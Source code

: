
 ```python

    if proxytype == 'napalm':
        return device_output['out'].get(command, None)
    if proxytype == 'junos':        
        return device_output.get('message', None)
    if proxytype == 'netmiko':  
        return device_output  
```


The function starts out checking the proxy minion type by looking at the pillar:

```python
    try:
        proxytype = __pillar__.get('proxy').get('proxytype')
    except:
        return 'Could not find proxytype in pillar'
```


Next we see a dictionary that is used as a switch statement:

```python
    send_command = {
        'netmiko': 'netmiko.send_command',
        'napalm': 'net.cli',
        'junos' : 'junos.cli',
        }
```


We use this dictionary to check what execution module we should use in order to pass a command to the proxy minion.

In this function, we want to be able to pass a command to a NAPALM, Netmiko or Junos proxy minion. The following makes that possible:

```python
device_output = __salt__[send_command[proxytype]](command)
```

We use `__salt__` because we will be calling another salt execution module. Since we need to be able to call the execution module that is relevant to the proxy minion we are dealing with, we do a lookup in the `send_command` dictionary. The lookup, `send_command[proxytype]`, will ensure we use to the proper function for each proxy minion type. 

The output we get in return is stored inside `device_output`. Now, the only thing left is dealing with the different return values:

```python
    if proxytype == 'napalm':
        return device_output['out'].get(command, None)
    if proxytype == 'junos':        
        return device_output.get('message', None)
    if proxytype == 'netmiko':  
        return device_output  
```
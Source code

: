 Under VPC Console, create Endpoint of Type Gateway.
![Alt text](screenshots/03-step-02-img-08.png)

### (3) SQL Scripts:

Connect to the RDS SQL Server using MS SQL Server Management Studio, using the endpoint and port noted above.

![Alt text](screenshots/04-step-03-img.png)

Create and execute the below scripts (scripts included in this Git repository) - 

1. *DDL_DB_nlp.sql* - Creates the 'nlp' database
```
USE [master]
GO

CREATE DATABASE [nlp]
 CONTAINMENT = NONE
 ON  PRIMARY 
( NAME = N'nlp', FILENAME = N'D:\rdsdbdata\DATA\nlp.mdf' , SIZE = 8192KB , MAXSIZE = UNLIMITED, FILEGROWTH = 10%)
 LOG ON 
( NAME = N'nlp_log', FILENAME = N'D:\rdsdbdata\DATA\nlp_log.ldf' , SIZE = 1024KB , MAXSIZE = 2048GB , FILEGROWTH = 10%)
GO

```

Work to complete>
Please go over the data above and copy each line with "able" in it.

Exercise answer>
In this function, we want to be able to pass a command to a NAPALM, Netmiko or Junos proxy minion. The following makes that possible:
We use `__salt__` because we will be calling another salt execution module. Since we need to be able to call the execution module that is relevant to the proxy minion we are dealing with, we do a lookup in the `send_command` dictionary. The lookup, `send_command[proxytype]`, will ensure we use to the proper function for each proxy minion type. 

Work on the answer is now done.